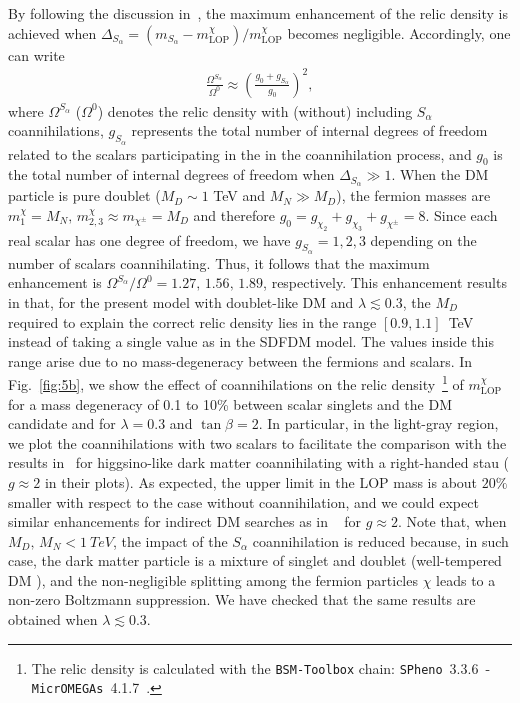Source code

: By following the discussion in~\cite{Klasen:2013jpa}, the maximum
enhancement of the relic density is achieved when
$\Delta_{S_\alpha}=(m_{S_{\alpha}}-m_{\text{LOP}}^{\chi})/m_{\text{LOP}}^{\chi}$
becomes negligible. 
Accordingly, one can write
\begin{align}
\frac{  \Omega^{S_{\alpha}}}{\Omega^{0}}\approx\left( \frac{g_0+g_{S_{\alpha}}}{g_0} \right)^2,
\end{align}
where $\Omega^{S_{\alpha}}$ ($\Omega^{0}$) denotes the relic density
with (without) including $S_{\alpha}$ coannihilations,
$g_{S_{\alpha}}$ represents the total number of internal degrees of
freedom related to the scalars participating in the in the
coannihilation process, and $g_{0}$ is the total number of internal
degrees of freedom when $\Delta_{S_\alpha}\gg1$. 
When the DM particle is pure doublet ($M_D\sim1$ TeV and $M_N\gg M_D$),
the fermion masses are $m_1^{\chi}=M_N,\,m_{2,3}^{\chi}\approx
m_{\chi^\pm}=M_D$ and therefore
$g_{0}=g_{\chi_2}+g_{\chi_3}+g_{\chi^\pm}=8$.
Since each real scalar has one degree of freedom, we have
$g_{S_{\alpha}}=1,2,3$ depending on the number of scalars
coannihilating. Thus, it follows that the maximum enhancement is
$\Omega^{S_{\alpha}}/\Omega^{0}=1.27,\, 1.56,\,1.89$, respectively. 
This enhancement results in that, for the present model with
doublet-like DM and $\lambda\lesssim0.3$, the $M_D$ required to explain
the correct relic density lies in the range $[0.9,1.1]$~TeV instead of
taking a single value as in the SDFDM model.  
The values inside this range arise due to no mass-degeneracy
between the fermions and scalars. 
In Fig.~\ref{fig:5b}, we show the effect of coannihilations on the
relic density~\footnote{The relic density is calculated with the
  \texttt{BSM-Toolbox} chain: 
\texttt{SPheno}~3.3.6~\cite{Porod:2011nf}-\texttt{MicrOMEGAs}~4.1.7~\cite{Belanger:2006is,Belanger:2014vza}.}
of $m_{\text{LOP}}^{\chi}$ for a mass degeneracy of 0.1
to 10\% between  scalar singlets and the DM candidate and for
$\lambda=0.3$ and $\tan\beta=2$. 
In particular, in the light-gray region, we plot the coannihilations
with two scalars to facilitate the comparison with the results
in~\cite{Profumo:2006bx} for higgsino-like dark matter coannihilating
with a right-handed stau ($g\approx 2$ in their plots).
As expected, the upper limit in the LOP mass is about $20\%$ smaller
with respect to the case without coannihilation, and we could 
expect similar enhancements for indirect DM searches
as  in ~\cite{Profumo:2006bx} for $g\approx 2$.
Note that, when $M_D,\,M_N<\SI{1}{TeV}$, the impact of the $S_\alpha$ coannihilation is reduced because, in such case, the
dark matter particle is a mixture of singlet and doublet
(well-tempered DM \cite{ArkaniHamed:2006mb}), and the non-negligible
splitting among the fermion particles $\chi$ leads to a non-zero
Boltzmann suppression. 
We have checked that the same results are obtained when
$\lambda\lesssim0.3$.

▶ EXERCISE OBJECTIVE: Your answer should consist solely of the lines above from the line with "for $g\approx 2$." to the line with "and the non-negligible", both included, reproduced exactly.

▶ RESULT BELOW:
as  in ~\cite{Profumo:2006bx} for $g\approx 2$.
Note that, when $M_D,\,M_N<\SI{1}{TeV}$, the impact of the $S_\alpha$ coannihilation is reduced because, in such case, the
dark matter particle is a mixture of singlet and doublet
(well-tempered DM \cite{ArkaniHamed:2006mb}), and the non-negligible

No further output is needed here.